Fontana is best known for his famous Tagli (Cuts), slashed canvasses whose combination of painting and sculpture made them icons of 20th century radical breakthrough. Fontana wrote: “Who knows how God is? So, I made holes… God is Nothing, but he’s everything, no?” An unrivaled sculptor, he brought steadfast elegance to his treatment of materials as varied as cement, ceramics, neon tubing, glass and metal. In all his works he uses light as a mean of accentuating space and form. A tenacious experimenter, Fontana created settings that disturb the way we sense things. He was propelled by the idea of art as a vital human activity and as persistent on gesture and intent as on the resulting object. However he produced highly sensual, vividly colored works whose extreme freedom sometimes brought them to the threshold of kitsch. His abundance of styles and media, together with his simultaneous resort to configuration and abstraction, have led to confusion about the actual progression of his career. The present retrospective that is the largest ever dedicated to his work, takes the visitor into a world of a bountiful, ingenious artist constantly confronting the notion of uniqueness, vogue and taste.

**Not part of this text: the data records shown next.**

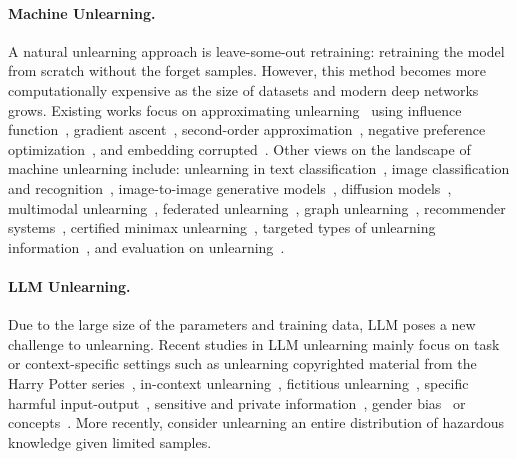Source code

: \documentclass[letterpaper]{article} %
\begin{document}
\paragraph{Machine Unlearning.}  
A natural unlearning approach is leave-some-out retraining: retraining the model from scratch without the forget samples. However, this method becomes more computationally expensive as the size of datasets and modern deep networks grows. Existing works focus on approximating unlearning~\cite{warnecke2021machine, izzo2021approximate, sekhari2021remember, isonuma2024unlearning} using influence function~\cite{koh2017understanding, grosse2023studying}, gradient ascent~\cite{thudi2022unrolling}, second-order approximation~\cite{jia2024soul}, negative preference optimization~\cite{zhang2024negative}, and embedding corrupted~\cite{liu2024large}. Other views on the landscape of machine unlearning include: unlearning in text classification~\cite{ma2022learn}, image classification and recognition~\cite{ginart2019making, golatkar2020eternal, fan2024salun, choi2023towards, cha2024learning}, image-to-image generative models~\cite{li2024machine}, diffusion models~\cite{gandikota2023erasing, zhang2024forget, kumari2023ablating,bui2024adversarial}, multimodal unlearning~\cite{cheng2023multimodal}, federated unlearning~\cite{romandini2024federated, 10.1145/3485447.3512222, 10.5555/3618408.3618577, halimi2022federated, jeong2024sok}, graph unlearning~\cite{chen2022graph, chien2023efficient, 10.1145/3580305.3599271, cheng2023gnndelete, dukler2023safe, zhu2023heterogeneous, li2024towards, tan2024unlink}, recommender systems~\cite{zhang2023recommendation, chen2024post, li2023making, wang2025towards}, certified minimax unlearning~\cite{liu2024certified}, targeted types of unlearning information~\cite{cooper2024machine}, and evaluation on unlearning~\cite{lynch2024eight, hayes2024inexact, shi2024detecting, shi2024muse}.
\paragraph{LLM Unlearning.} Due to the large size of the parameters and training data, LLM poses a new challenge to unlearning. Recent studies in LLM unlearning mainly focus on task or context-specific settings such as unlearning copyrighted material from the Harry Potter series~\cite{eldan2023s}, in-context unlearning~\cite{pawelczykcontext}, fictitious unlearning~\cite{maini2024tofu}, specific harmful input-output~\cite{llmu, liu2024towards}, sensitive and private information~\cite{jang-etal-2023-knowledge, wu-etal-2023-depn, patil2024can}, gender bias~\cite{belrose2023leace} or concepts~\cite{hong2024intrinsic, bui2024adversarial}. More recently, \citet{wmdp} consider unlearning an entire distribution of hazardous knowledge given limited samples.
\end{document}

Spatialism is an art movement founded by Lucio Fontana in Milan in 1947 in which he grandiosely intended to synthesize color, sound, space, movement and time into a new type of art. The main ideas of the movement were anticipated in his Manifesto blanco (White Manifesto) published in Buenos Aires in 1946, where he spoke of a new “spatial” art in keeping with the spirit of the post-war age. It repudiated the illusory or “virtual” space of traditional easel painting and sought to unite art and science to project color and form into real space by the use of up-to-date techniques such as neon lighting and television. In 1947 Fontana created a “Black Spatial Environment”, a room painted black, which was considered to have foreshadowed Environment art. His stabbed and slashed canvasses (beginning 1949 and 1959 respectively) are also considered to embody Spatialism. His outlook was influential for he was the first European artist to truly promote the idea of art as gesture or performance, rather than as the creation of an enduring physical work.
The Lucio Fontana Retrospective will continue until August 24, 2014 at the Museum of Modern Art in Paris. Not to be missed!